Saved entries
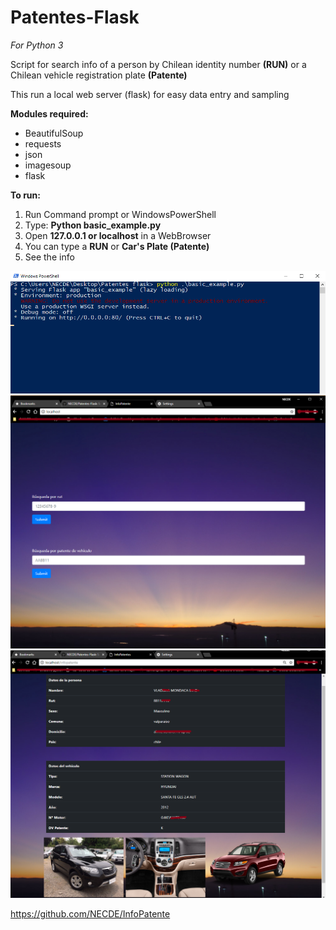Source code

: # Patentes-Flask

*For Python 3*

Script for search info of a person by Chilean identity number **(RUN)** or a Chilean vehicle registration plate **(Patente)**

This run a local web server (flask) for easy data entry and sampling

**Modules required:**

- BeautifulSoup
- requests
- json
- imagesoup
- flask

**To run:**

1. Run Command prompt or WindowsPowerShell
2. Type:   **Python basic_example.py**
3. Open **127.0.0.1 or localhost** in a WebBrowser
4. You can type a **RUN** or **Car's Plate (Patente)**
5. See the info

![ps](/images/runpowershell.png)
![localhost](/images/localhost.png)
![infoxpatente](/images/porpatente.png)


https://github.com/NECDE/InfoPatente
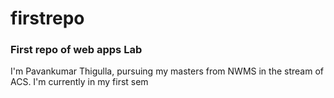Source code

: # firstrepo
### First repo of web apps Lab
I'm Pavankumar Thigulla, pursuing my masters from NWMS in the stream of ACS.
I'm currently in my first sem
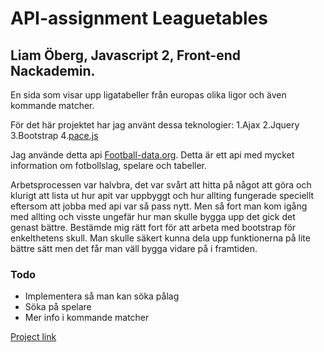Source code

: # API-assignment Leaguetables

## Liam Öberg, Javascript 2, Front-end Nackademin.

En sida som visar upp ligatabeller från europas olika ligor och även kommande matcher.

För det här projektet har jag använt dessa teknologier:
1.Ajax
2.Jquery
3.Bootstrap
4.[pace.js](http://github.hubspot.com/pace/docs/welcome/)

Jag använde detta api [Football-data.org](http://api.football-data.org/index). Detta är ett api med mycket information om fotbollslag, spelare och tabeller.

Arbetsprocessen var halvbra, det var svårt att hitta på något att göra och klurigt att lista ut hur apit var uppbyggt och hur allting
fungerade speciellt eftersom att jobba med api var så pass nytt. Men så fort man kom igång med allting och visste ungefär hur man skulle
bygga upp det gick det genast bättre. Bestämde mig rätt fort för att arbeta med bootstrap för enkelthetens skull. 
Man skulle säkert kunna dela upp funktionerna på lite bättre sätt men det får man väll bygga vidare på i framtiden.

### Todo
* Implementera så man kan söka pålag
* Söka på spelare
* Mer info i kommande matcher

[Project link](https://mrlangboi.github.io/API-assignment/)
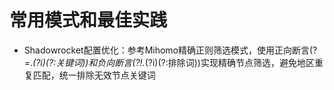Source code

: # 常用模式和最佳实践

- Shadowrocket配置优化：参考Mihomo精确正则筛选模式，使用正向断言(?=.*(?i)(?:关键词))和负向断言(?!.*(?i)(?:排除词))实现精确节点筛选，避免地区重复匹配，统一排除无效节点关键词

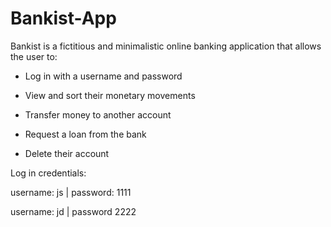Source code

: # Bankist-App

Bankist is a fictitious and minimalistic online banking application that allows the user to:

- Log in with a username and password

- View and sort their monetary movements

- Transfer money to another account

- Request a loan from the bank

- Delete their account

Log in credentials:

username: js | password: 1111

username: jd | password 2222
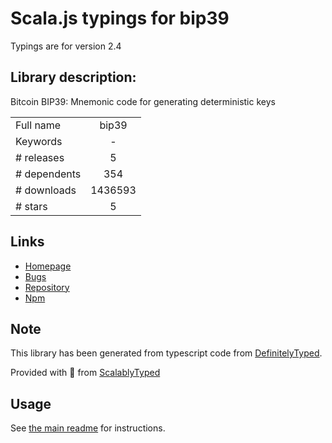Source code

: 
# Scala.js typings for bip39

Typings are for version 2.4

## Library description:
Bitcoin BIP39: Mnemonic code for generating deterministic keys

|                    |                 |
| ------------------ | :-------------: |
| Full name          | bip39 |
| Keywords           | - |
| # releases         | 5 |
| # dependents       | 354 |
| # downloads        | 1436593 |
| # stars            | 5 |

## Links
- [Homepage](https://github.com/bitcoinjs/bip39#readme)
- [Bugs](https://github.com/bitcoinjs/bip39/issues)
- [Repository](https://github.com/bitcoinjs/bip39)
- [Npm](https://www.npmjs.com/package/bip39)
    


## Note
This library has been generated from typescript code from [DefinitelyTyped](https://definitelytyped.org).

Provided with :purple_heart: from [ScalablyTyped](https://github.com/oyvindberg/ScalablyTyped)

## Usage
See [the main readme](../../readme.md) for instructions.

→ **What you need to do**
Since the copy should hold text only, set down each record exactly and leave the pictures out.

→ **Exercise output**
Source code

: # Patentes-Flask

*For Python 3*

Script for search info of a person by Chilean identity number **(RUN)** or a Chilean vehicle registration plate **(Patente)**

This run a local web server (flask) for easy data entry and sampling

**Modules required:**

- BeautifulSoup
- requests
- json
- imagesoup
- flask

**To run:**

1. Run Command prompt or WindowsPowerShell
2. Type:   **Python basic_example.py**
3. Open **127.0.0.1 or localhost** in a WebBrowser
4. You can type a **RUN** or **Car's Plate (Patente)**
5. See the info

![ps](/images/runpowershell.png)
![localhost](/images/localhost.png)
![infoxpatente](/images/porpatente.png)


https://github.com/NECDE/InfoPatente
Source code

: # firstrepo
### First repo of web apps Lab
I'm Pavankumar Thigulla, pursuing my masters from NWMS in the stream of ACS.
I'm currently in my first sem
Source code

: # API-assignment Leaguetables

## Liam Öberg, Javascript 2, Front-end Nackademin.

En sida som visar upp ligatabeller från europas olika ligor och även kommande matcher.

För det här projektet har jag använt dessa teknologier:
1.Ajax
2.Jquery
3.Bootstrap
4.[pace.js](http://github.hubspot.com/pace/docs/welcome/)

Jag använde detta api [Football-data.org](http://api.football-data.org/index). Detta är ett api med mycket information om fotbollslag, spelare och tabeller.

Arbetsprocessen var halvbra, det var svårt att hitta på något att göra och klurigt att lista ut hur apit var uppbyggt och hur allting
fungerade speciellt eftersom att jobba med api var så pass nytt. Men så fort man kom igång med allting och visste ungefär hur man skulle
bygga upp det gick det genast bättre. Bestämde mig rätt fort för att arbeta med bootstrap för enkelthetens skull. 
Man skulle säkert kunna dela upp funktionerna på lite bättre sätt men det får man väll bygga vidare på i framtiden.

### Todo
* Implementera så man kan söka pålag
* Söka på spelare
* Mer info i kommande matcher

[Project link](https://mrlangboi.github.io/API-assignment/)
Source code

: # 常用模式和最佳实践

- Shadowrocket配置优化：参考Mihomo精确正则筛选模式，使用正向断言(?=.*(?i)(?:关键词))和负向断言(?!.*(?i)(?:排除词))实现精确节点筛选，避免地区重复匹配，统一排除无效节点关键词

Source code

: # Bankist-App

Bankist is a fictitious and minimalistic online banking application that allows the user to:

- Log in with a username and password

- View and sort their monetary movements

- Transfer money to another account

- Request a loan from the bank

- Delete their account

Log in credentials:

username: js | password: 1111

username: jd | password 2222
Source code

: 
# Scala.js typings for bip39

Typings are for version 2.4

## Library description:
Bitcoin BIP39: Mnemonic code for generating deterministic keys

|                    |                 |
| ------------------ | :-------------: |
| Full name          | bip39 |
| Keywords           | - |
| # releases         | 5 |
| # dependents       | 354 |
| # downloads        | 1436593 |
| # stars            | 5 |

## Links
- [Homepage](https://github.com/bitcoinjs/bip39#readme)
- [Bugs](https://github.com/bitcoinjs/bip39/issues)
- [Repository](https://github.com/bitcoinjs/bip39)
- [Npm](https://www.npmjs.com/package/bip39)
    


## Note
This library has been generated from typescript code from [DefinitelyTyped](https://definitelytyped.org).

Provided with :purple_heart: from [ScalablyTyped](https://github.com/oyvindberg/ScalablyTyped)

## Usage
See [the main readme](../../readme.md) for instructions.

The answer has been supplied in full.